-- Exercise details --
Check every line of the data below for the string "Econômicas", and copy the ones that hold it.

++++ Entries supplied ++++

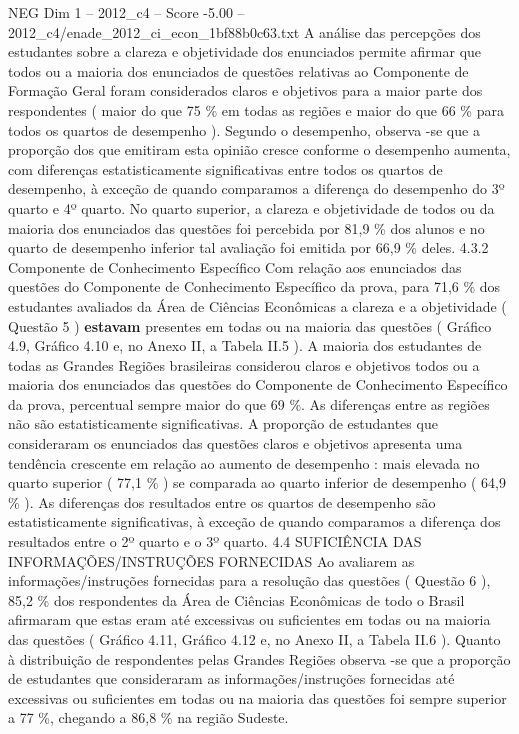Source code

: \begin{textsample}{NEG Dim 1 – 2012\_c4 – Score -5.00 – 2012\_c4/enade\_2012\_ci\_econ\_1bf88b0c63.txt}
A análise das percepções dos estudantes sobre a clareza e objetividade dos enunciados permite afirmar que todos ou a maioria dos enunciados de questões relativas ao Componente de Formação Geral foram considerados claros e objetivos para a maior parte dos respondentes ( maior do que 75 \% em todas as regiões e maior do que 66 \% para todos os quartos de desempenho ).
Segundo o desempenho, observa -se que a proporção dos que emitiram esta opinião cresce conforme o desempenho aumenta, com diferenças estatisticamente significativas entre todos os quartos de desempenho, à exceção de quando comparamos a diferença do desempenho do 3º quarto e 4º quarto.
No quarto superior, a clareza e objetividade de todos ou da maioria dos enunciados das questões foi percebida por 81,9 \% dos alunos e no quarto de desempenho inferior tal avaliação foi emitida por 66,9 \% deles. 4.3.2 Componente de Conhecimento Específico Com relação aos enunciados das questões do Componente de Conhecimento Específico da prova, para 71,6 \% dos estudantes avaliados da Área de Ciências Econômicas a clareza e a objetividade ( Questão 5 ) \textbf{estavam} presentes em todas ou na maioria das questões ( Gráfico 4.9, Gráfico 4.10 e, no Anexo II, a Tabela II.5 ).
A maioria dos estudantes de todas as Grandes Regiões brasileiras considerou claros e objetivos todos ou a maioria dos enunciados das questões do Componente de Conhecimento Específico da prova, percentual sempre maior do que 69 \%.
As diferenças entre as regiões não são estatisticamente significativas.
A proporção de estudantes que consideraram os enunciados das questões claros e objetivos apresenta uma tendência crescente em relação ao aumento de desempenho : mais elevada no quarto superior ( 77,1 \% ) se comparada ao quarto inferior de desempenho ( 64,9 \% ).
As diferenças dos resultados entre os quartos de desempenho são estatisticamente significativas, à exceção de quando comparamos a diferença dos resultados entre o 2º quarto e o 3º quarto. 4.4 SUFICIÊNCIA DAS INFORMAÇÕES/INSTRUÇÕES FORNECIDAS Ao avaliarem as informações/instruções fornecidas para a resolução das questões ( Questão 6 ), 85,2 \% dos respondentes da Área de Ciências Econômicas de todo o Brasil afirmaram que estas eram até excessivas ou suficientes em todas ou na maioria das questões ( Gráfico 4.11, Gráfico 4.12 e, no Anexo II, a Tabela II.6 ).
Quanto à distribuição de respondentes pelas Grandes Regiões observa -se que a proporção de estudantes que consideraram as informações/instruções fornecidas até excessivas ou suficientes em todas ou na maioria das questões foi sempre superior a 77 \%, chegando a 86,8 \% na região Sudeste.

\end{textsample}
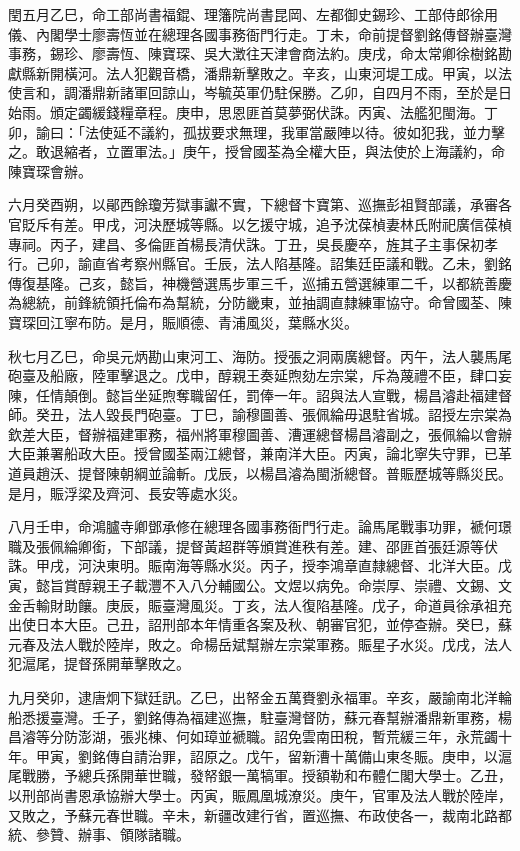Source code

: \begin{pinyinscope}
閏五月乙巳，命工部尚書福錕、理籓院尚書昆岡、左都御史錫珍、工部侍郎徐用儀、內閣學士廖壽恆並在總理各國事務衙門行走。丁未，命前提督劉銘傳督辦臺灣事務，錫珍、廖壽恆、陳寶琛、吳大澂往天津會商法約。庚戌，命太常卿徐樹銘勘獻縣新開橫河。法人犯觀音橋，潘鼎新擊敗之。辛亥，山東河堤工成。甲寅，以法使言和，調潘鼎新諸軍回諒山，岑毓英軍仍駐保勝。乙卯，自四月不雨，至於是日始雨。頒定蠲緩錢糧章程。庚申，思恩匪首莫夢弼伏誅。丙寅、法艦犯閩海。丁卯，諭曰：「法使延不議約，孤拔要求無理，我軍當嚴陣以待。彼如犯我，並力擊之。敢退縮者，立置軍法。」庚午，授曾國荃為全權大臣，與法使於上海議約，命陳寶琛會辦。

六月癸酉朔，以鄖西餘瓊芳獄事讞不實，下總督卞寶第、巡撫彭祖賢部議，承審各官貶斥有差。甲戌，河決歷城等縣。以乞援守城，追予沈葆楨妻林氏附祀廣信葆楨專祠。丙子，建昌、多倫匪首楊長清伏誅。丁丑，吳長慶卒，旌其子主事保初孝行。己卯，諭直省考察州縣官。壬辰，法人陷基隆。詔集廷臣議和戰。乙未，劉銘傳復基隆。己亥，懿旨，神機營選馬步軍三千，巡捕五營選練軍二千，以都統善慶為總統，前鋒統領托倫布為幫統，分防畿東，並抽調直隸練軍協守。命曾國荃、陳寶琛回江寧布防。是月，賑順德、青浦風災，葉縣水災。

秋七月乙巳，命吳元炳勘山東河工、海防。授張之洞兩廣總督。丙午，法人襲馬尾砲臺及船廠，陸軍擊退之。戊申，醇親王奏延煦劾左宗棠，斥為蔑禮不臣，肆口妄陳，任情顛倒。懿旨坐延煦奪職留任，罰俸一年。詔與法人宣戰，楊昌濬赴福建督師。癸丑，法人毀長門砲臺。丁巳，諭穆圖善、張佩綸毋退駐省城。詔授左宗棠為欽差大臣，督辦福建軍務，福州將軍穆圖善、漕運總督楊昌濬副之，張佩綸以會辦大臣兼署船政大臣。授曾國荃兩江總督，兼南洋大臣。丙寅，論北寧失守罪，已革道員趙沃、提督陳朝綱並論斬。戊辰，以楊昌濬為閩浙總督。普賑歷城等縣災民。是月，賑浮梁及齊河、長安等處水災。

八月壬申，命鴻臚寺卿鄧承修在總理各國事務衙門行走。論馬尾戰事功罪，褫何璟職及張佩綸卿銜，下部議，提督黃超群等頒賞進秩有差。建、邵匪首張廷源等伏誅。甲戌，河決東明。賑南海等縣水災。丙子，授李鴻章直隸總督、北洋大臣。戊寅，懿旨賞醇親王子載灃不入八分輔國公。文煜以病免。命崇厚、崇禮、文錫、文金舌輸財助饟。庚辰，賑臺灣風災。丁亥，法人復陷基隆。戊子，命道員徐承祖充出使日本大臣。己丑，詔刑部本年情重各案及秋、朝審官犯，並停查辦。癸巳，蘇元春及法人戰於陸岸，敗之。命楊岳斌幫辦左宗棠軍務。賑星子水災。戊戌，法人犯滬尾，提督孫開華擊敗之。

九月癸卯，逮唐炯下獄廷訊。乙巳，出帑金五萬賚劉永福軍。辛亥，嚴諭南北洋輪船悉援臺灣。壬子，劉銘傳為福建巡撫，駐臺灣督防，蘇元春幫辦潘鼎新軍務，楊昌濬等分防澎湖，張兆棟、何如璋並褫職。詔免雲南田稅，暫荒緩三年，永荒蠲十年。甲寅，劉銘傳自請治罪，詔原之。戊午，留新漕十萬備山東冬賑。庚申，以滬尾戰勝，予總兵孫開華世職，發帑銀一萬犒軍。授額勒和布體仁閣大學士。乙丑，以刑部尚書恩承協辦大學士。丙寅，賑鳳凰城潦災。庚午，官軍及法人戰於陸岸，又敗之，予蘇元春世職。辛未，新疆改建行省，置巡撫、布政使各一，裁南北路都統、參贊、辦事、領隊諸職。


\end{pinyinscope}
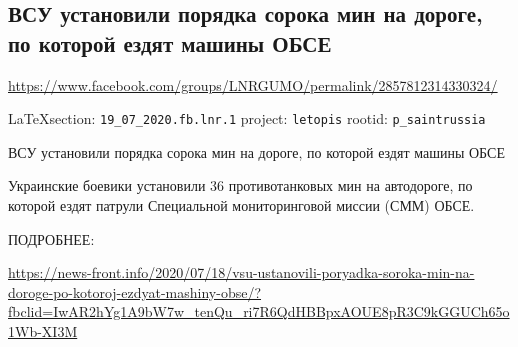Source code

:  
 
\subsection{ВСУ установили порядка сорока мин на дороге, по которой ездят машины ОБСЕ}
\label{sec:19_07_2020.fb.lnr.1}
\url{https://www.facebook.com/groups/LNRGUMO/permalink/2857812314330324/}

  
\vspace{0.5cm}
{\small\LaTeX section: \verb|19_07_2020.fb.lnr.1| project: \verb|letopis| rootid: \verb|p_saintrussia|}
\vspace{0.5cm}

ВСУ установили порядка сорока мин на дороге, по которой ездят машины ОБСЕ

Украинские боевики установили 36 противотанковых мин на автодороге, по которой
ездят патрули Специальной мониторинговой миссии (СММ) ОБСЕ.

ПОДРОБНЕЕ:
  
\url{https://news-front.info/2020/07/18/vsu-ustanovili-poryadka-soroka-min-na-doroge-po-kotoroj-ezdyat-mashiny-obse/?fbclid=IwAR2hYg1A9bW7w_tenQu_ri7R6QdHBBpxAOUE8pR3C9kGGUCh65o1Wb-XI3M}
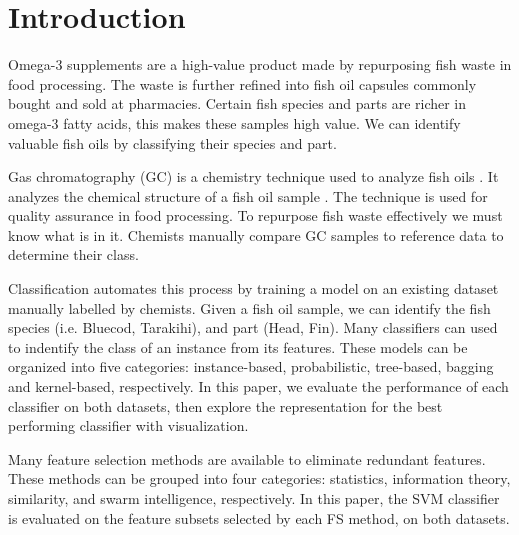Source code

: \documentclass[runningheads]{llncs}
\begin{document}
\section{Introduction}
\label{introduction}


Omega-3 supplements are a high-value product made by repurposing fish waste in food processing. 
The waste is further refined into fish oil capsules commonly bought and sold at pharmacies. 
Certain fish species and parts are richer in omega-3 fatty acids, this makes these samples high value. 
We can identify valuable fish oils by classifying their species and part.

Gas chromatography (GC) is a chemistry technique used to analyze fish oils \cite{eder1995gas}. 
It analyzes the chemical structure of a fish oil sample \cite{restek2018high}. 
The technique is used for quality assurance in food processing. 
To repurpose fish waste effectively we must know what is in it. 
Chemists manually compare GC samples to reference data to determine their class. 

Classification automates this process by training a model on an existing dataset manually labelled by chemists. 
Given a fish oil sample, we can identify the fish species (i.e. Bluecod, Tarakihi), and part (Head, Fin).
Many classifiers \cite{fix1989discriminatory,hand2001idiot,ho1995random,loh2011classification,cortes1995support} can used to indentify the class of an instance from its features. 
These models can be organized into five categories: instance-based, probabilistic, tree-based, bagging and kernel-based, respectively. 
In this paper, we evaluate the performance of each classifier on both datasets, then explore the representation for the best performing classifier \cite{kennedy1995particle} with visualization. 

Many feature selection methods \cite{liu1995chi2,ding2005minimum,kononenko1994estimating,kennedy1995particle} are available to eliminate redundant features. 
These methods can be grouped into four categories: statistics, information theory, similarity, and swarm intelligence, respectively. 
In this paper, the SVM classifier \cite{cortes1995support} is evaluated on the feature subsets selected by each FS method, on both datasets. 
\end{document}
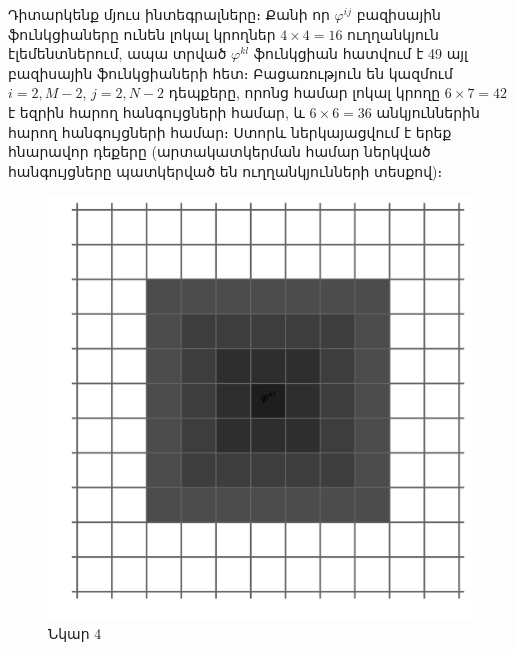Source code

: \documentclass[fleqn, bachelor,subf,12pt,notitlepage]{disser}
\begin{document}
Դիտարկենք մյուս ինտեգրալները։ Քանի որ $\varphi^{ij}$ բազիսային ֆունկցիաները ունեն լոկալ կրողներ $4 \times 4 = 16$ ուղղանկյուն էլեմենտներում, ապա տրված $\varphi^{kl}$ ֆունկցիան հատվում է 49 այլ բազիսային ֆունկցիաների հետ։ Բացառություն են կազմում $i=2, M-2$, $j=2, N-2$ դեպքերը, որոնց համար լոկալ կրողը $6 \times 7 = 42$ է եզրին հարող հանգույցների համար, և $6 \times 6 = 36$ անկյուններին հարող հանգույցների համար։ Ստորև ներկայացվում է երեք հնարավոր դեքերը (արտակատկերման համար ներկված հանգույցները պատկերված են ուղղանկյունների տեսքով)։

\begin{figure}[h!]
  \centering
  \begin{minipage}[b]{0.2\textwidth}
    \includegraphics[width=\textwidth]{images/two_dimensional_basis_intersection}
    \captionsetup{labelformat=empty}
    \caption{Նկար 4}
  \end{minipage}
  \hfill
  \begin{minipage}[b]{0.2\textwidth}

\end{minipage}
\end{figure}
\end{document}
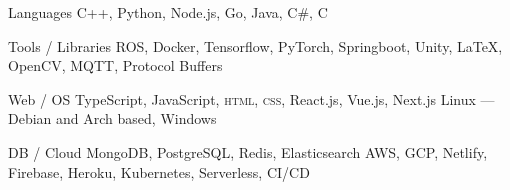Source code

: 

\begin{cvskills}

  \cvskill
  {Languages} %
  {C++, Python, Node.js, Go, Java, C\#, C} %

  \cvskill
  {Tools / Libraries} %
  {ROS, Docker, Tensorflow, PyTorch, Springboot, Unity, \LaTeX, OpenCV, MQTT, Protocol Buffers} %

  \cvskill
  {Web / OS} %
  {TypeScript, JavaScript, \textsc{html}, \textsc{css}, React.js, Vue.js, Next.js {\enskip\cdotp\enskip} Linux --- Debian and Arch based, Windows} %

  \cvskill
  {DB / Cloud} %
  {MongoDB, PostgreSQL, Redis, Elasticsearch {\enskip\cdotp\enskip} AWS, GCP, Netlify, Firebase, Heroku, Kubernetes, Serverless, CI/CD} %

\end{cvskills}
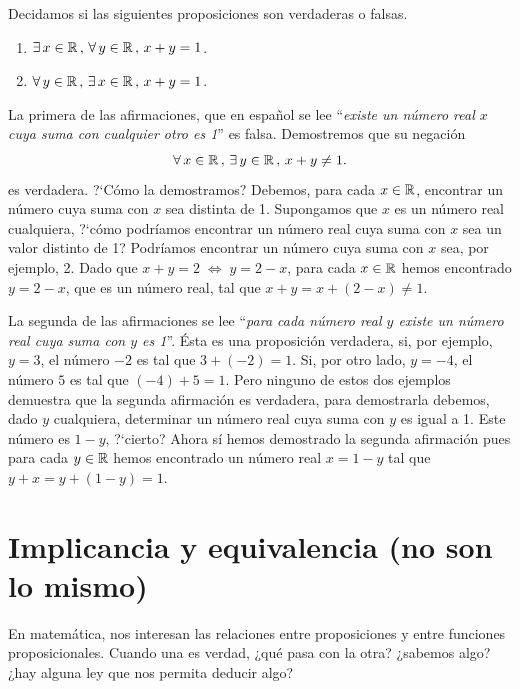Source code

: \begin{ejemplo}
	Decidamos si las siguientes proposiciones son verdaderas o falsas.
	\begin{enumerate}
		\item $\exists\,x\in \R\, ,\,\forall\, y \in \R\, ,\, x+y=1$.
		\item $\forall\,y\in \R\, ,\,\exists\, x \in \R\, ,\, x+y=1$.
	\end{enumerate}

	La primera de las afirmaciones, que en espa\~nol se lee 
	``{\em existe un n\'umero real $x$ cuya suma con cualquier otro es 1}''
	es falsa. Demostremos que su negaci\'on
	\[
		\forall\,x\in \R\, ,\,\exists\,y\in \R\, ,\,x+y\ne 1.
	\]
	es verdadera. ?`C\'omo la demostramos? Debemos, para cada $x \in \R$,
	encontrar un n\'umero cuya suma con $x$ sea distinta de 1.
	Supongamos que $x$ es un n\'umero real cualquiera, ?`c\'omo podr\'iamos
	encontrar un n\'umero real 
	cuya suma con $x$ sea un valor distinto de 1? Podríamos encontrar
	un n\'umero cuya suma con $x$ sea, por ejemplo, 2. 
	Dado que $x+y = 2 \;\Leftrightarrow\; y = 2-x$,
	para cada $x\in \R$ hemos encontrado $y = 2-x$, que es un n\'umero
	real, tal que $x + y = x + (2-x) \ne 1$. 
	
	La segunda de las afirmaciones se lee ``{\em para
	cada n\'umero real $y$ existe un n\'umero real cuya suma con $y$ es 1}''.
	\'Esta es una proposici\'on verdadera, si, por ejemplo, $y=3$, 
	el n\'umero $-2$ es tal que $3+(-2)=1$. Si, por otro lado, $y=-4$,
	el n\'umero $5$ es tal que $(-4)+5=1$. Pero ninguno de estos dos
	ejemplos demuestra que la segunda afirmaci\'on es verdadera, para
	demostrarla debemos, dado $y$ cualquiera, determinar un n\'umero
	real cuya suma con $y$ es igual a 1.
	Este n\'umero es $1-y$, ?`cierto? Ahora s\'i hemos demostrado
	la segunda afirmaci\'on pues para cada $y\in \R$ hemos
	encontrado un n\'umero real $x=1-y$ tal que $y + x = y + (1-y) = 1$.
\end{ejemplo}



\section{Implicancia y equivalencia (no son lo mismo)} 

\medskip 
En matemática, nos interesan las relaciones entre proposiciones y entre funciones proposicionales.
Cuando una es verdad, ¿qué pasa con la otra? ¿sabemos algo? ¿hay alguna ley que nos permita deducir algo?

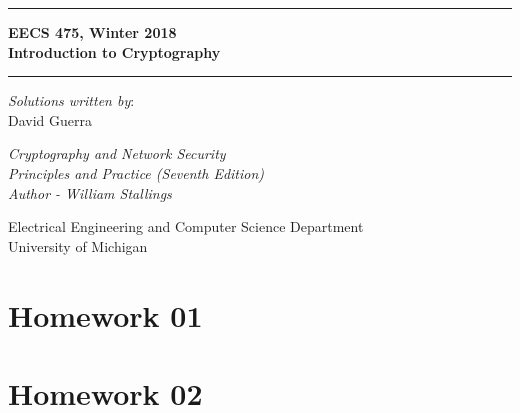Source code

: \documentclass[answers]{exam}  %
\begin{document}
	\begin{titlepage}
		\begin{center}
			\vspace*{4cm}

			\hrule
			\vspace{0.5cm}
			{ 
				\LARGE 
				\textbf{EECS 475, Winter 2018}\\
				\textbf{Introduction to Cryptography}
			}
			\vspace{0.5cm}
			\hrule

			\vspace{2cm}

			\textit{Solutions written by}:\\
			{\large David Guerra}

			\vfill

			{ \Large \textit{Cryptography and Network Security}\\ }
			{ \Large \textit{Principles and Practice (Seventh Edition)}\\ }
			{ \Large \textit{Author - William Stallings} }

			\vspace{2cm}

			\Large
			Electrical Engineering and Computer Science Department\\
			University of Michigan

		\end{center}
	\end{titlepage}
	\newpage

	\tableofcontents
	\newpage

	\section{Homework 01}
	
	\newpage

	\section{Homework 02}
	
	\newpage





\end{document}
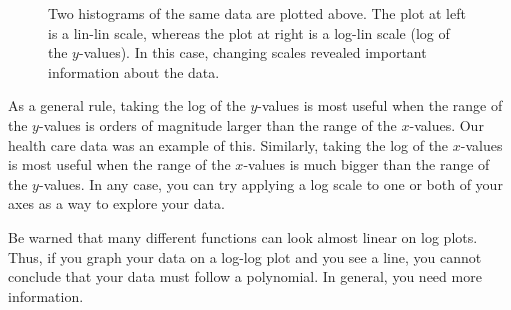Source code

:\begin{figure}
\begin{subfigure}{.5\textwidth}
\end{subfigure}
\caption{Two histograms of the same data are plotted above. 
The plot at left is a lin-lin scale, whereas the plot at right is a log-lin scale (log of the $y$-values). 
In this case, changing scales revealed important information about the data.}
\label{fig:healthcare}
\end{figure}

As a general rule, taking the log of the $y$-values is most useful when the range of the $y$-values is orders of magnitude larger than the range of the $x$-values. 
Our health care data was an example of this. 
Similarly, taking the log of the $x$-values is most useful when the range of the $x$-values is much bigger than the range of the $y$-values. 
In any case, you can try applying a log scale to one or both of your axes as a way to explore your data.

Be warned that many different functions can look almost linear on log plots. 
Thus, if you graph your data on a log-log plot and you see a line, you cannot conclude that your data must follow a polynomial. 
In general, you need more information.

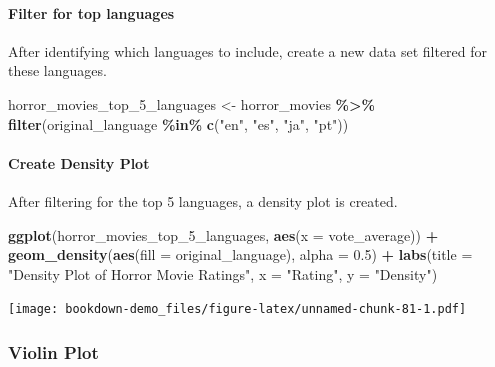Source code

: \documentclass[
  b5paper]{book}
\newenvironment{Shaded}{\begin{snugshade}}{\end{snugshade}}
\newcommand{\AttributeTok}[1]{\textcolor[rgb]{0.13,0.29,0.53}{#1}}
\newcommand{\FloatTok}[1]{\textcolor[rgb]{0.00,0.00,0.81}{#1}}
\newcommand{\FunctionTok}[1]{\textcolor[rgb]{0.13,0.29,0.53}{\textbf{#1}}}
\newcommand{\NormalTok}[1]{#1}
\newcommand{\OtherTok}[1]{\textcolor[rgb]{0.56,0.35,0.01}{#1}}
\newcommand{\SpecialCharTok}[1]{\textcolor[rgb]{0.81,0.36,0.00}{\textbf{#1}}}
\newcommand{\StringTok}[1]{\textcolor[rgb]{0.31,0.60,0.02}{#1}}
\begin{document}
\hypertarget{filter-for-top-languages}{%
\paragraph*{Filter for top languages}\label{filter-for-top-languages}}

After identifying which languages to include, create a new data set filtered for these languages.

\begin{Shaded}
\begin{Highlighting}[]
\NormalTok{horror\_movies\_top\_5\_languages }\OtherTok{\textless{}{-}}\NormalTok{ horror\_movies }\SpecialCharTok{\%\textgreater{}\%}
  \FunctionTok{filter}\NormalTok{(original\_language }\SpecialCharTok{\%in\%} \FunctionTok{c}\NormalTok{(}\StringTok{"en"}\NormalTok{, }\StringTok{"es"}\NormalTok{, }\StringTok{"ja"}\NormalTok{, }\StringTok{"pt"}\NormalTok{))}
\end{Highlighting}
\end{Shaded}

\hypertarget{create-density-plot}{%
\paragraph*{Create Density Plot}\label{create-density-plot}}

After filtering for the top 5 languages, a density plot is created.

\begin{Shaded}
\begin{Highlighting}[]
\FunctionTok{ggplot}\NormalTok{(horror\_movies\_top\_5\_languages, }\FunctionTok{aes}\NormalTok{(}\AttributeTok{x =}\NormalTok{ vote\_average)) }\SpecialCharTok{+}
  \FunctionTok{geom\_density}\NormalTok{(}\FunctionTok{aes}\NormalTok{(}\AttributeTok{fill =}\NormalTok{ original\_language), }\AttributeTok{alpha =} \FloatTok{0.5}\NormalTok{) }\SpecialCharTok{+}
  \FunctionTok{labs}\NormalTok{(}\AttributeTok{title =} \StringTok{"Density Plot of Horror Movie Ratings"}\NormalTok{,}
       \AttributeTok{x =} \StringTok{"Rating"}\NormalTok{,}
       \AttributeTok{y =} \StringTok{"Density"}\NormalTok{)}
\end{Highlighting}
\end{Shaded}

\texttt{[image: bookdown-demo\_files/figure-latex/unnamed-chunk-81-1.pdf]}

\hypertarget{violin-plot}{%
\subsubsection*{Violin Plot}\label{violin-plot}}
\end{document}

++++

-- Response area --
No quarto superior, a clareza e objetividade de todos ou da maioria dos enunciados das questões foi percebida por 81,9 \% dos alunos e no quarto de desempenho inferior tal avaliação foi emitida por 66,9 \% deles. 4.3.2 Componente de Conhecimento Específico Com relação aos enunciados das questões do Componente de Conhecimento Específico da prova, para 71,6 \% dos estudantes avaliados da Área de Ciências Econômicas a clareza e a objetividade ( Questão 5 ) \textbf{estavam} presentes em todas ou na maioria das questões ( Gráfico 4.9, Gráfico 4.10 e, no Anexo II, a Tabela II.5 ).
As diferenças dos resultados entre os quartos de desempenho são estatisticamente significativas, à exceção de quando comparamos a diferença dos resultados entre o 2º quarto e o 3º quarto. 4.4 SUFICIÊNCIA DAS INFORMAÇÕES/INSTRUÇÕES FORNECIDAS Ao avaliarem as informações/instruções fornecidas para a resolução das questões ( Questão 6 ), 85,2 \% dos respondentes da Área de Ciências Econômicas de todo o Brasil afirmaram que estas eram até excessivas ou suficientes em todas ou na maioria das questões ( Gráfico 4.11, Gráfico 4.12 e, no Anexo II, a Tabela II.6 ).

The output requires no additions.